Altered Cholesterol and Lipid Synthesis Mediates Hyperinflammation in COVID-19

Abstract

Recent data have revealed that fructose-rich diet triggers inflammation and lipid synthesis. Furthermore, lipid metabolism, cholesterol synthesis and sterol regulatory element binding protein-2 (SREBP-2) activation correlates with coronavirus disease 2019 (COVID-19)-induced cytokine storm. High fructose consumption result in SREBPs activation, altered cholesterol and lipid synthesis and may establish an innate immune memory in the cells, leading to severe COVID-19 in patients with obesity.

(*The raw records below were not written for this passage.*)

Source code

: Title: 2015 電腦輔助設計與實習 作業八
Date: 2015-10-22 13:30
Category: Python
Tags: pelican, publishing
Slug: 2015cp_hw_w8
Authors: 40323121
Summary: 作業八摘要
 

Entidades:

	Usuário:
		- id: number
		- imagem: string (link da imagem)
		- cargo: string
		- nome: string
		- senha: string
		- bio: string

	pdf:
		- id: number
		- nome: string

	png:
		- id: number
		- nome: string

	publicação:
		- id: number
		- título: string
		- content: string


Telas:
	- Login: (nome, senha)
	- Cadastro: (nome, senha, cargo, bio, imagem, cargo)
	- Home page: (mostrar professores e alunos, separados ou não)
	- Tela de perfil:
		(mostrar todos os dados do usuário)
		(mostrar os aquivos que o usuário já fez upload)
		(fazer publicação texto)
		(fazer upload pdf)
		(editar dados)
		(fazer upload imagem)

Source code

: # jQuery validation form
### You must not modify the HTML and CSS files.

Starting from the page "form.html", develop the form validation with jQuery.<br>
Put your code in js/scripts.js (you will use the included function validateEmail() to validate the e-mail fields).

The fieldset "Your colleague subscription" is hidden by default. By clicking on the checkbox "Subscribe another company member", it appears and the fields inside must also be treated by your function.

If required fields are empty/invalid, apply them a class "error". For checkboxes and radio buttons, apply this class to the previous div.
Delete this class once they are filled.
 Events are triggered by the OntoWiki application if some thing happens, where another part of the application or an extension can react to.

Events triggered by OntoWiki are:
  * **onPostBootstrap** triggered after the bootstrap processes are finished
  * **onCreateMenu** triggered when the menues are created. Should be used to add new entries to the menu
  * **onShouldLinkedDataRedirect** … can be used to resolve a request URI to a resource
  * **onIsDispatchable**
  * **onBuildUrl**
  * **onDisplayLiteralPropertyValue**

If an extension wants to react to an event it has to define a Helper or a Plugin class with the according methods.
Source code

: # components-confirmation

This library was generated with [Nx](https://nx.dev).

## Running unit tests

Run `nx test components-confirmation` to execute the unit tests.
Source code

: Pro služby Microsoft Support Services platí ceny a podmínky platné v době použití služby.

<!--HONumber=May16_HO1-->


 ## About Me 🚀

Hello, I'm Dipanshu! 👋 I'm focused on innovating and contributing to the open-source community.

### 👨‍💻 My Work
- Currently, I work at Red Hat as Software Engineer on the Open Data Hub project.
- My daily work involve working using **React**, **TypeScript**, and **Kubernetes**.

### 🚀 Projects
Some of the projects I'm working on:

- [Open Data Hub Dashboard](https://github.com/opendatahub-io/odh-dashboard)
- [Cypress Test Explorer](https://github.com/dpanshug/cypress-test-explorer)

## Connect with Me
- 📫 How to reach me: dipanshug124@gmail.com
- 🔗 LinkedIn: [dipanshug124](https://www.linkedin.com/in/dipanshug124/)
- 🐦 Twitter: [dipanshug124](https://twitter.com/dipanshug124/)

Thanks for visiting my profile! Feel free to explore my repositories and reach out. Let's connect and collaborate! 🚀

Keywords: COVID-19; cholesterol synthesis; cytokine storm; lipid synthesis; obesity.

Figure 1

Diet Induced Lipid Metabolism and Cholesterol Synthesis May Contribute to Hyperinflammatory Response Against COVID-19. Fructose-rich diet promotes de novo lipid synthesis through SREBP-2 and potentiates a nonspecific inflammatory response in response to an infection. A low dose of endotoxin in the blood due to deterioration of the intestinal barrier, high fat, cholesterol crystals (CCs), and activation of LXR induces development of immune memory in the cells. When an obese person encounters severe acute respiratory syndrome coronavirus 2 (SARS-CoV-2), SREBP-2 is highly activated and the expression of fatty acid and cholesterol synthesis genes is upregulated. This leads to NLRP3 inflammasome and NF-kB activation and excessive cytokine production or cytokine storm. Abbreviations: COVID-19, coronavirus disease 2019; LPS, lipopolysaccharide; SREBP-2, sterol regulatory element binding protein-2.